===== Given records =====
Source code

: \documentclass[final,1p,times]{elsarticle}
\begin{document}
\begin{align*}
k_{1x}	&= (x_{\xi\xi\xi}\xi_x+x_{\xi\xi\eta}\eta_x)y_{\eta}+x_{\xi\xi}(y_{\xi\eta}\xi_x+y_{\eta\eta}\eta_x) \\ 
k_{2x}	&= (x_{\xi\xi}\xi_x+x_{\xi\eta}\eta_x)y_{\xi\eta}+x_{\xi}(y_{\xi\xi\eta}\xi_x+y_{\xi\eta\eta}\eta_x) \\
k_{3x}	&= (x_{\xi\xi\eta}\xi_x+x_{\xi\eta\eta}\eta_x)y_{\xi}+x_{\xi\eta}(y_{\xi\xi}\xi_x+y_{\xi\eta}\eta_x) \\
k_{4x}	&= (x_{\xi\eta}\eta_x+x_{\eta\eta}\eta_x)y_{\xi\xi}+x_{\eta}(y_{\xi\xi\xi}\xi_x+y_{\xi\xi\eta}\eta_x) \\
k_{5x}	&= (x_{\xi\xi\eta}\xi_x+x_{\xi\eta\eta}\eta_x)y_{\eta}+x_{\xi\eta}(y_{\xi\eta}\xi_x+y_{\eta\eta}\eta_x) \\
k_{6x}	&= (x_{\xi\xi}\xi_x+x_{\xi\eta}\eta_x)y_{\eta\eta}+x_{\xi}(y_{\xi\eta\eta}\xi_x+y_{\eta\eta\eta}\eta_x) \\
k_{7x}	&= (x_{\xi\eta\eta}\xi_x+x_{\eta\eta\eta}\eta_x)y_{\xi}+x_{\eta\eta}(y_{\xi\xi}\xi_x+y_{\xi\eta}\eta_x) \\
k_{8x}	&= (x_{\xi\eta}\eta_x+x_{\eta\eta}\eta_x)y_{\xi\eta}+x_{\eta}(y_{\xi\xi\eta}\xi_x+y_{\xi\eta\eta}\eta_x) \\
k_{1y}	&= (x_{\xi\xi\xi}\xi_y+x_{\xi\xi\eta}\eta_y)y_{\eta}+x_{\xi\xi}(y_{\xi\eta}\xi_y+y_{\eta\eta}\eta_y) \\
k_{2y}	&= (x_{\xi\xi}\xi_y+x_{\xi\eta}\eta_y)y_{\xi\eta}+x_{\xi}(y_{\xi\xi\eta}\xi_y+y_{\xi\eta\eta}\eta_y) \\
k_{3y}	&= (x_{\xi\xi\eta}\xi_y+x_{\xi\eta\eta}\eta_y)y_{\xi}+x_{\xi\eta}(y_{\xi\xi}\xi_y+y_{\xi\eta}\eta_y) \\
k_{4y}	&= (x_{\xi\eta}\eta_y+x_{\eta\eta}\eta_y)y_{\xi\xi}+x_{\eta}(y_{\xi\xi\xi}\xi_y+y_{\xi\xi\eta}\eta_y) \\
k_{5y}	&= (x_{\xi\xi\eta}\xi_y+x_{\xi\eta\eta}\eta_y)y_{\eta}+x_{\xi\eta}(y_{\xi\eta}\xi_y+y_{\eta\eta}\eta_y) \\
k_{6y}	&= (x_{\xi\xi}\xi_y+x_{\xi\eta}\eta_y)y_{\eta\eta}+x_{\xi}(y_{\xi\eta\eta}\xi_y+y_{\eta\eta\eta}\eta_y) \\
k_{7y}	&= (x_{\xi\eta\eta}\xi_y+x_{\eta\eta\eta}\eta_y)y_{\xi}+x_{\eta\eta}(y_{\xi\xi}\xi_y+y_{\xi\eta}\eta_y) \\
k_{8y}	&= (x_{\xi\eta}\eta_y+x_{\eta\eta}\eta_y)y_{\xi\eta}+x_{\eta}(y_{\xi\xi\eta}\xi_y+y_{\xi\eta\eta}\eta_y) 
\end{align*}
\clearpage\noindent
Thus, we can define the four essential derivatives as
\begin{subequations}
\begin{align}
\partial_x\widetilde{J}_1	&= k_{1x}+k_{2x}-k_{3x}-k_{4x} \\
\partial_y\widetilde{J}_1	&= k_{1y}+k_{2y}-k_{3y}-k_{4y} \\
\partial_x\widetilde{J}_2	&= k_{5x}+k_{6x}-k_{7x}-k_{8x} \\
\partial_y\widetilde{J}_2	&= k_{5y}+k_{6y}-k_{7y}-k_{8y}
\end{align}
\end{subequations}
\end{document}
=====
» **Task requirements**
Each entry must be printed again exactly as given.

» **Answer area**
Source code

: \documentclass[final,1p,times]{elsarticle}
\begin{document}
\begin{align*}
k_{1x}	&= (x_{\xi\xi\xi}\xi_x+x_{\xi\xi\eta}\eta_x)y_{\eta}+x_{\xi\xi}(y_{\xi\eta}\xi_x+y_{\eta\eta}\eta_x) \\ 
k_{2x}	&= (x_{\xi\xi}\xi_x+x_{\xi\eta}\eta_x)y_{\xi\eta}+x_{\xi}(y_{\xi\xi\eta}\xi_x+y_{\xi\eta\eta}\eta_x) \\
k_{3x}	&= (x_{\xi\xi\eta}\xi_x+x_{\xi\eta\eta}\eta_x)y_{\xi}+x_{\xi\eta}(y_{\xi\xi}\xi_x+y_{\xi\eta}\eta_x) \\
k_{4x}	&= (x_{\xi\eta}\eta_x+x_{\eta\eta}\eta_x)y_{\xi\xi}+x_{\eta}(y_{\xi\xi\xi}\xi_x+y_{\xi\xi\eta}\eta_x) \\
k_{5x}	&= (x_{\xi\xi\eta}\xi_x+x_{\xi\eta\eta}\eta_x)y_{\eta}+x_{\xi\eta}(y_{\xi\eta}\xi_x+y_{\eta\eta}\eta_x) \\
k_{6x}	&= (x_{\xi\xi}\xi_x+x_{\xi\eta}\eta_x)y_{\eta\eta}+x_{\xi}(y_{\xi\eta\eta}\xi_x+y_{\eta\eta\eta}\eta_x) \\
k_{7x}	&= (x_{\xi\eta\eta}\xi_x+x_{\eta\eta\eta}\eta_x)y_{\xi}+x_{\eta\eta}(y_{\xi\xi}\xi_x+y_{\xi\eta}\eta_x) \\
k_{8x}	&= (x_{\xi\eta}\eta_x+x_{\eta\eta}\eta_x)y_{\xi\eta}+x_{\eta}(y_{\xi\xi\eta}\xi_x+y_{\xi\eta\eta}\eta_x) \\
k_{1y}	&= (x_{\xi\xi\xi}\xi_y+x_{\xi\xi\eta}\eta_y)y_{\eta}+x_{\xi\xi}(y_{\xi\eta}\xi_y+y_{\eta\eta}\eta_y) \\
k_{2y}	&= (x_{\xi\xi}\xi_y+x_{\xi\eta}\eta_y)y_{\xi\eta}+x_{\xi}(y_{\xi\xi\eta}\xi_y+y_{\xi\eta\eta}\eta_y) \\
k_{3y}	&= (x_{\xi\xi\eta}\xi_y+x_{\xi\eta\eta}\eta_y)y_{\xi}+x_{\xi\eta}(y_{\xi\xi}\xi_y+y_{\xi\eta}\eta_y) \\
k_{4y}	&= (x_{\xi\eta}\eta_y+x_{\eta\eta}\eta_y)y_{\xi\xi}+x_{\eta}(y_{\xi\xi\xi}\xi_y+y_{\xi\xi\eta}\eta_y) \\
k_{5y}	&= (x_{\xi\xi\eta}\xi_y+x_{\xi\eta\eta}\eta_y)y_{\eta}+x_{\xi\eta}(y_{\xi\eta}\xi_y+y_{\eta\eta}\eta_y) \\
k_{6y}	&= (x_{\xi\xi}\xi_y+x_{\xi\eta}\eta_y)y_{\eta\eta}+x_{\xi}(y_{\xi\eta\eta}\xi_y+y_{\eta\eta\eta}\eta_y) \\
k_{7y}	&= (x_{\xi\eta\eta}\xi_y+x_{\eta\eta\eta}\eta_y)y_{\xi}+x_{\eta\eta}(y_{\xi\xi}\xi_y+y_{\xi\eta}\eta_y) \\
k_{8y}	&= (x_{\xi\eta}\eta_y+x_{\eta\eta}\eta_y)y_{\xi\eta}+x_{\eta}(y_{\xi\xi\eta}\xi_y+y_{\xi\eta\eta}\eta_y) 
\end{align*}
\clearpage\noindent
Thus, we can define the four essential derivatives as
\begin{subequations}
\begin{align}
\partial_x\widetilde{J}_1	&= k_{1x}+k_{2x}-k_{3x}-k_{4x} \\
\partial_y\widetilde{J}_1	&= k_{1y}+k_{2y}-k_{3y}-k_{4y} \\
\partial_x\widetilde{J}_2	&= k_{5x}+k_{6x}-k_{7x}-k_{8x} \\
\partial_y\widetilde{J}_2	&= k_{5y}+k_{6y}-k_{7y}-k_{8y}
\end{align}
\end{subequations}
\end{document}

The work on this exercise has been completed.